# Feature Engineering

## Libraries

In [1]:
import numpy as np
import pandas as pd
from cnr_methods import get_simplified_data 

# Feature Engineering Library for Time Series
from tsfresh import extract_features
from tsfresh.utilities.dataframe_functions import make_forecasting_frame
from tsfresh.utilities.dataframe_functions import impute

from sklearn.ensemble import RandomForestRegressor
# Feature Selection Library
from boruta import BorutaPy

## Read Data

In [7]:
full_data = get_simplified_data()

TypeError: unsupported operand type(s) for -: 'int' and 'str'

In [6]:
full_data

NameError: name 'full_data' is not defined

In [None]:
full_data.head()

To simplify the work, we will generate features for just one Wind Farm.
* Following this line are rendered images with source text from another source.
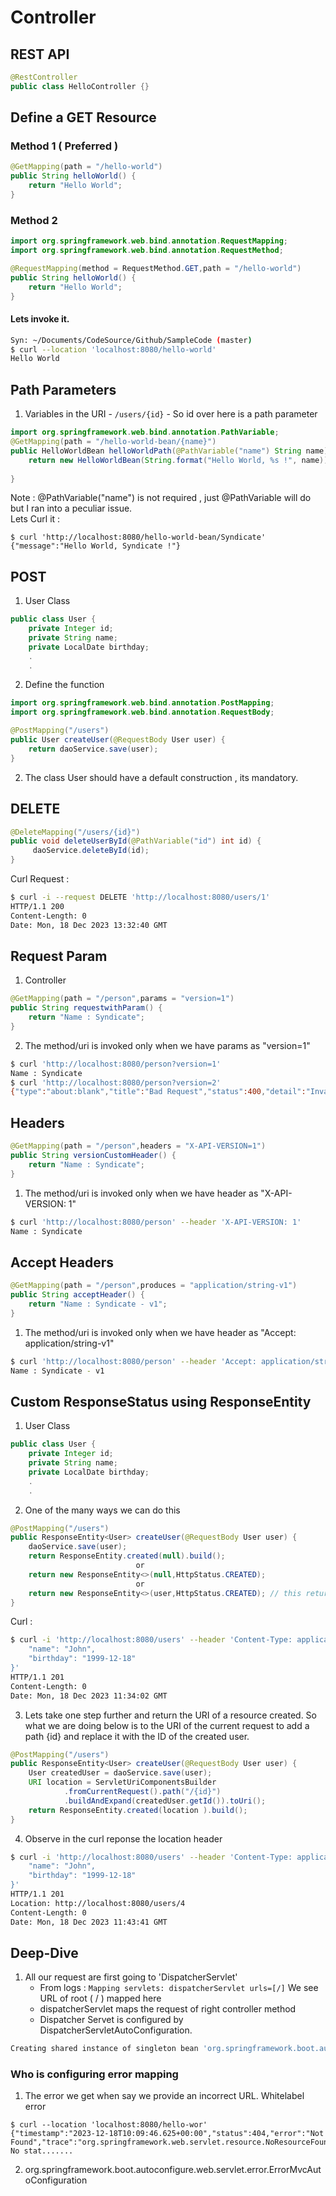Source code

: # Controller

## REST API 

```java
@RestController
public class HelloController {}
```
## Define a GET Resource
### Method 1 ( Preferred ) 

```java
@GetMapping(path = "/hello-world")
public String helloWorld() {
	return "Hello World";
}
```

### Method 2

```java
import org.springframework.web.bind.annotation.RequestMapping;
import org.springframework.web.bind.annotation.RequestMethod;

@RequestMapping(method = RequestMethod.GET,path = "/hello-world")
public String helloWorld() {
	return "Hello World";
}
```

#### Lets invoke it.

```bash
Syn: ~/Documents/CodeSource/Github/SampleCode (master)
$ curl --location 'localhost:8080/hello-world'
Hello World
```

## Path Parameters

1. Variables in the URI - `/users/{id}` - So id over here is a path parameter
```java
import org.springframework.web.bind.annotation.PathVariable;
@GetMapping(path = "/hello-world-bean/{name}")
public HelloWorldBean helloWorldPath(@PathVariable("name") String name) {
	return new HelloWorldBean(String.format("Hello World, %s !", name));
	
}
```
Note : @PathVariable("name") is not required , just  @PathVariable will do but I ran into a peculiar issue.\
Lets Curl it : 

```
$ curl 'http://localhost:8080/hello-world-bean/Syndicate'
{"message":"Hello World, Syndicate !"}
```

## POST 

1. User Class 

```java
public class User {
	private Integer id;
	private String name;
	private LocalDate birthday;
    .
    .
```

2. Define the function

```java
import org.springframework.web.bind.annotation.PostMapping;
import org.springframework.web.bind.annotation.RequestBody;

@PostMapping("/users")
public User createUser(@RequestBody User user) {
	return daoService.save(user);
}
```

2. The class User should have a default construction , its mandatory.

## DELETE

```java
@DeleteMapping("/users/{id}")
public void deleteUserById(@PathVariable("id") int id) {
	 daoService.deleteById(id);
}
```
Curl Request :
```bash
$ curl -i --request DELETE 'http://localhost:8080/users/1'
HTTP/1.1 200 
Content-Length: 0
Date: Mon, 18 Dec 2023 13:32:40 GMT

```
## Request Param

1. Controller 
```java
@GetMapping(path = "/person",params = "version=1")
public String requestwithParam() {
	return "Name : Syndicate";
}
```
2. The method/uri is invoked only when we have params as "version=1"

```bash
$ curl 'http://localhost:8080/person?version=1'
Name : Syndicate
$ curl 'http://localhost:8080/person?version=2'
{"type":"about:blank","title":"Bad Request","status":400,"detail":"Invalid request parameters.","instance":"/person"}
```

## Headers

```java
@GetMapping(path = "/person",headers = "X-API-VERSION=1")
public String versionCustomHeader() {
	return "Name : Syndicate";
}
```
1. The method/uri is invoked only when we have header as "X-API-VERSION: 1"

```bash
$ curl 'http://localhost:8080/person' --header 'X-API-VERSION: 1'
Name : Syndicate
```

## Accept Headers

```java
@GetMapping(path = "/person",produces = "application/string-v1")
public String acceptHeader() {
	return "Name : Syndicate - v1";
}
```
1. The method/uri is invoked only when we have header as "Accept: application/string-v1"

```bash
$ curl 'http://localhost:8080/person' --header 'Accept: application/string-v1'
Name : Syndicate - v1
```


## Custom ResponseStatus using ResponseEntity

1. User Class 

```java
public class User {
	private Integer id;
	private String name;
	private LocalDate birthday;
    .
    .
```

2. One of the many ways we can do this

```java
@PostMapping("/users")
public ResponseEntity<User> createUser(@RequestBody User user) {
	daoService.save(user);
	return ResponseEntity.created(null).build();
                            or
    return new ResponseEntity<>(null,HttpStatus.CREATED);
                            or
    return new ResponseEntity<>(user,HttpStatus.CREATED); // this returns the user(json) as well
}
```
Curl :
```bash
$ curl -i 'http://localhost:8080/users' --header 'Content-Type: application/json' --data '{
    "name": "John",
    "birthday": "1999-12-18"
}'
HTTP/1.1 201 
Content-Length: 0
Date: Mon, 18 Dec 2023 11:34:02 GMT
```

3. Lets take one step further and return the URI of a resource created. So what we are doing below is to the URI of the current request to add a path {id} and replace it with the ID of the created user.

```java
@PostMapping("/users")
public ResponseEntity<User> createUser(@RequestBody User user) {
	User createdUser = daoService.save(user);
	URI location = ServletUriComponentsBuilder
			.fromCurrentRequest().path("/{id}")
			.buildAndExpand(createdUser.getId()).toUri();
	return ResponseEntity.created(location ).build();
}
```

4. Observe in the curl reponse the location header

```bash
$ curl -i 'http://localhost:8080/users' --header 'Content-Type: application/json' --data '{
    "name": "John",
    "birthday": "1999-12-18"
}'
HTTP/1.1 201 
Location: http://localhost:8080/users/4
Content-Length: 0
Date: Mon, 18 Dec 2023 11:43:41 GMT
```

## Deep-Dive

1. All our request are first going to 'DispatcherServlet'
   - From logs : `Mapping servlets: dispatcherServlet urls=[/]` We see URL of root ( / ) mapped here
   - dispatcherServlet maps the request of right controller method
   - Dispatcher Servet is configured by DispatcherServletAutoConfiguration.

```bash
Creating shared instance of singleton bean 'org.springframework.boot.autoconfigure.web.servlet.DispatcherServletAutoConfiguration$DispatcherServletRegistrationConfiguration
```

### Who is configuring error mapping

1. The error we get when say we provide an incorrect URL. Whitelabel error

```
$ curl --location 'localhost:8080/hello-wor'
{"timestamp":"2023-12-18T10:09:46.625+00:00","status":404,"error":"Not Found","trace":"org.springframework.web.servlet.resource.NoResourceFoundException: No stat.......
```

2. org.springframework.boot.autoconfigure.web.servlet.error.ErrorMvcAutoConfiguration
When doing modelling, the features, as the models, will be generated for all Wind Farms separately.

In [None]:
WF = 'WF1'
data = full_data[full_data['WF']==WF]

## Tsfresh

First, we use Tsfresh, a Python Library that automates Feature Engineering for Time Series Data. We generate new features for all the columns on the Simplified Data, as done below.

In [None]:
feature_data = pd.DataFrame()
for wf in full_data['WF'].unique():
    for variable in ['T', 'CLCT', 'Wind Speed 100m','Wind Direction 100m', 'Wind Speed 10m', 'Wind Direction 10m']:
        df_shift, y = make_forecasting_frame(data[variable],kind=variable,max_timeshift=20,rolling_direction=1)
        X = extract_features(df_shift, column_id="id", column_sort="time", column_value="value", impute_function=impute,show_warnings=False,n_jobs=3)
        X['Feature'] = variable
        feature_data = feature_data.append(X)

## Feature Selection

Here we do the Feature Selection using Borutapy, a Python Implementation of the Famous R Method. For the method we use a Random Forest Regressor.

In [None]:
rf = RandomForestClassifier(n_jobs=-1, class_weight='balanced', max_depth=5)

In [None]:
feat_selector = BorutaPy(rf, n_estimators='auto', verbose=2, random_state=1)

In [None]:
feat_selector.fit(X, y)

In [None]:
feat_selector.ranking_